Indian CEOs Set Sight On Tech Investments To Boost Business In Next 1 Year: EY
The report highlighted that 80 per cent of surveyed CEOs expressed optimism regarding their companies' revenue prospects, while an even greater 88 per cent were confident in achieving profitability
Indian CEOs are directing investments towards technology, particularly Artificial Intelligence (AI), to boost growth and productivity in the coming year, according to a report released on Thursday. As per the EY's CEO Outlook Pulse Survey 2024, which surveyed 100 CEOs, this commitment surpasses the global average of 47 per cent.
"Commitment to tech investments is not just a response to the present but a strategic leap towards the future. The survey underscores this momentum, revealing that a substantial majority of CEOs are actively aligning their organisations with an AI-centric blueprint for innovation and productivity," said Mahesh Makhija, EY India Technology Consulting Leader.

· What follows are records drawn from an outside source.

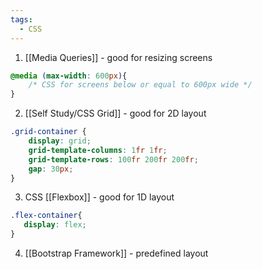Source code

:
 ```yaml
---
tags:
  - CSS
---
```

1. [[Media Queries]] - good for resizing screens
```css
@media (max-width: 600px){
    /* CSS for screens below or equal to 600px wide */
}
```

2. [[Self Study/CSS Grid]] - good for 2D layout
```css
.grid-container {
    display: grid;
    grid-template-columns: 1fr 1fr;
    grid-template-rows: 100fr 200fr 200fr;
    gap: 30px;
}
```

3. CSS [[Flexbox]] - good for 1D layout
```css
.flex-container{
   display: flex;
}
```

4. [[Bootstrap Framework]] - predefined layout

Makhija emphasised that CEOs need to navigate this terrain by prioritising two key objectives: accelerating growth through strategic investments in high-value technology and ensuring robust data integrity and cybersecurity measures.

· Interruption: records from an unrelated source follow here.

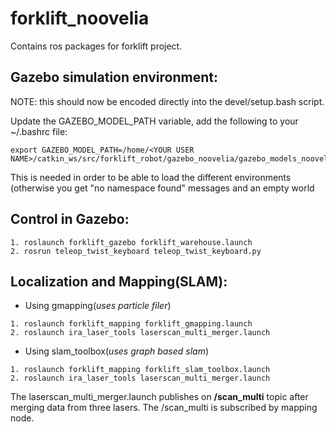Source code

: # forklift_noovelia

Contains ros packages for forklift project.

## Gazebo simulation environment:
NOTE: this should now be encoded directly into the devel/setup.bash script.

Update the GAZEBO_MODEL_PATH variable, add the following to your ~/.bashrc file:

```
export GAZEBO_MODEL_PATH=/home/<YOUR USER NAME>/catkin_ws/src/forklift_robot/gazebo_noovelia/gazebo_models_noovelia/models:$GAZEBO_MODEL_PATH
```
This is needed in order to be able to load the different environments (otherwise you get "no namespace found" messages and an empty world

## Control in Gazebo:

```
1. roslaunch forklift_gazebo forklift_warehouse.launch
2. rosrun teleop_twist_keyboard teleop_twist_keyboard.py
```

## Localization and Mapping(SLAM):

* Using gmapping(*uses particle filer*)

```
1. roslaunch forklift_mapping forklift_gmapping.launch
2. roslaunch ira_laser_tools laserscan_multi_merger.launch
```

* Using slam_toolbox(*uses graph based slam*)

```
1. roslaunch forklift_mapping forklift_slam_toolbox.launch
2. roslaunch ira_laser_tools laserscan_multi_merger.launch
```

The laserscan_multi_merger.launch publishes on **/scan_multi** topic after merging data from three lasers. The /scan_multi  is subscribed by mapping node.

The report highlighted that 80 per cent of surveyed CEOs expressed optimism regarding their companies' revenue prospects, while an even greater 88 per cent were confident in achieving profitability. This positive outlook extended to the mergers and acquisitions (M&A) arena, with 96 per cent of respondents actively considering transactions in the upcoming year, primarily focusing on initial public offerings (IPOs).
Speaking on the report findings, Amit Khandelwal, managing partner, strategy and transactions, EY India, said, "In the M&A landscape, a higher percentage of CEOs and investors are seeming to be bullish, actively seeking deals, driven by tech acquisition, market expansion, consumer shifts, and supply chain security.”
CEOs identified key strategic motivations for pursuing acquisitions, including acquiring technology, new production capabilities, or innovative startups (44 per cent), expanding market share (36 per cent), responding to evolving customer behaviour (32 per cent), and securing supply chains (32 per cent).
However, the survey noted a decline in CEOs' priority for sustainability, overshadowed by financial constraints and a shift in boardroom focus. 42 per cent of CEOs cited challenges in presenting a compelling financial case for sustainability investments. While 44 per cent firmly acknowledged the impact of sustainability issues on their supply chains, 40 per cent expressed concern about "Green hushing"—the fear of being accused of "Greenwashing".